Here’s what you need to know as the troubled office leasing group pushes ahead with IPO plans
A strong push-back from financial professionals and major investors on everything from the terms of its planned voting stock, valuation, and governance concerns threatened to scupper the second-biggest listing of the year entirely. Then came reports that may have chilled early stage investors: the biggest stakeholder in the office space group, VisionFund, controlled by Japan’s Softbank, was pushing WeWork management to shelve the listing as the almost unanimous criticism began to weigh on WeWork’s potential market valuation.
From a sum as high as $65bn reportedly projected by Goldman Sachs whilst pitching to be the bookrunner, Friday reports suggest the market capitalisation could now start as low as $10bn. And that’s after founder Adam Neumann offered concessions to get the deal across the line.

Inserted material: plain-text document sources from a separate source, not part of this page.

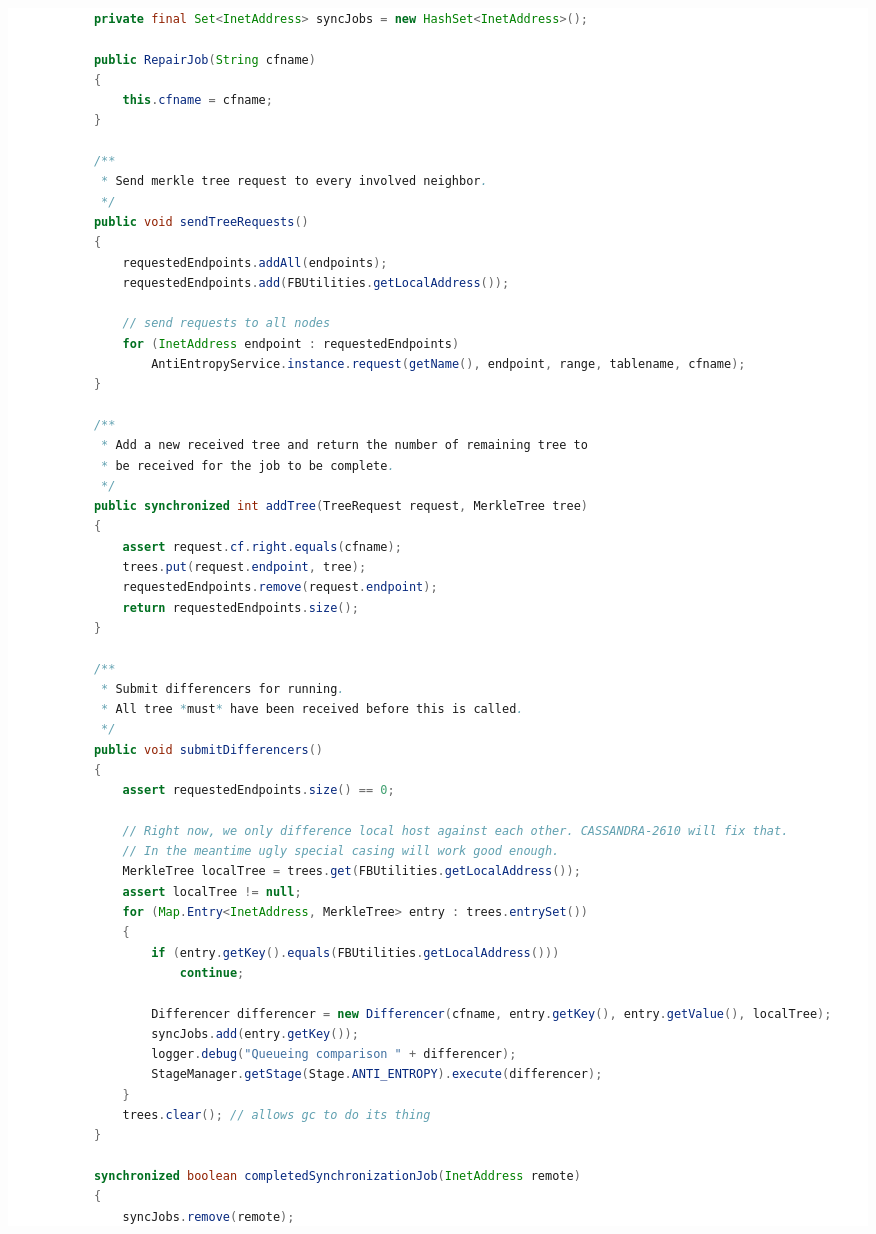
 ```java
            private final Set<InetAddress> syncJobs = new HashSet<InetAddress>();

            public RepairJob(String cfname)
            {
                this.cfname = cfname;
            }

            /**
             * Send merkle tree request to every involved neighbor.
             */
            public void sendTreeRequests()
            {
                requestedEndpoints.addAll(endpoints);
                requestedEndpoints.add(FBUtilities.getLocalAddress());

                // send requests to all nodes
                for (InetAddress endpoint : requestedEndpoints)
                    AntiEntropyService.instance.request(getName(), endpoint, range, tablename, cfname);
            }

            /**
             * Add a new received tree and return the number of remaining tree to
             * be received for the job to be complete.
             */
            public synchronized int addTree(TreeRequest request, MerkleTree tree)
            {
                assert request.cf.right.equals(cfname);
                trees.put(request.endpoint, tree);
                requestedEndpoints.remove(request.endpoint);
                return requestedEndpoints.size();
            }

            /**
             * Submit differencers for running.
             * All tree *must* have been received before this is called.
             */
            public void submitDifferencers()
            {
                assert requestedEndpoints.size() == 0;

                // Right now, we only difference local host against each other. CASSANDRA-2610 will fix that.
                // In the meantime ugly special casing will work good enough.
                MerkleTree localTree = trees.get(FBUtilities.getLocalAddress());
                assert localTree != null;
                for (Map.Entry<InetAddress, MerkleTree> entry : trees.entrySet())
                {
                    if (entry.getKey().equals(FBUtilities.getLocalAddress()))
                        continue;

                    Differencer differencer = new Differencer(cfname, entry.getKey(), entry.getValue(), localTree);
                    syncJobs.add(entry.getKey());
                    logger.debug("Queueing comparison " + differencer);
                    StageManager.getStage(Stage.ANTI_ENTROPY).execute(differencer);
                }
                trees.clear(); // allows gc to do its thing
            }

            synchronized boolean completedSynchronizationJob(InetAddress remote)
            {
                syncJobs.remove(remote);
```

An outside chance remains that the debut could yet be postponed. Softbank’s VisionFund has invested in the group at far higher valuations currently being discussed. Also, the two banks handling the IPO, JPMorgan and Goldman have publicly signalled concerns about an IPO valuing We anywhere below $15bn
Still, WeWork’s prospects of coming to market look to have rebounded. Not least because Softbank has now signalled that it could double down on its investment by purchasing at least $750m of the stock at IPO. Shares in We Co., the group’s official name, are expected to be marketed to investors next week. They could then be listed on the Nasdaq stock exchange during the week beginning 23rd September, according to news reports.
Here are some key points
- Voting shares: We Co. initially adopted a custom often deployed by techy companies by setting share terms that would enable founders, including Adam Neumann, to keep a tight grip on control. In an updated prospectus out on Friday, We now says that ‘high-vote’ stock will now only have 10 votes, instead of 20 previously. However, We is keeping proposals to offer three classes of stock that continue to leave the majority of votes with Neumann
- Governance concerns: We has also proposed major changes to its board structure after Wall Street attacked unconventional plans to, for instance, include Neumann’s wife as a board member, apparently not for reasons connected to expertise in WeWork’s core business. We Co. now pledges that no member of Neumann’s family will have a board seat. With a weaker ability to fill the board with pliable directors, We’s board may be sufficiently independent to enforce a switch from the pursuit of growth in favour of profitability which founders have said is We Co’s ultimate aim
- Valuation: There is no clear comment about valuation in the group’s latest filing. However We appears to be briefing widely that it now expects to seek a valuation of between $10bn-$12bn. That’s a humiliating climb down relative to earlier values. It also suggests a measure of desperation to get the IPO done. It’s worth remembering that what was meant to be one of the group’s final finance deals before launching on the stock market predicated as much as $10bn in additional funding, should We conclude its IPO
- About those finances….The group’s financial structure is unconventional, to put it mildly. Some of the most controversial points are as follows.
Neumann transactions - We Co. lent Neumann multimillion-dollar amounts intended for property acquisitions, followed by sale and leaseback deals in favour of Neumann. We now says Neumann will return any profits from such transactions to the company. $50bn is payable to entities controlled by Neumann in coming years.
Cash-burn: $2.2bn was toasted last year. The group has disclosed that it lost $2.9bn over three years and $690m in the first half of 2019.
Revenues: We Co. generated $1.8bn in 2018 compared to $886m a year before.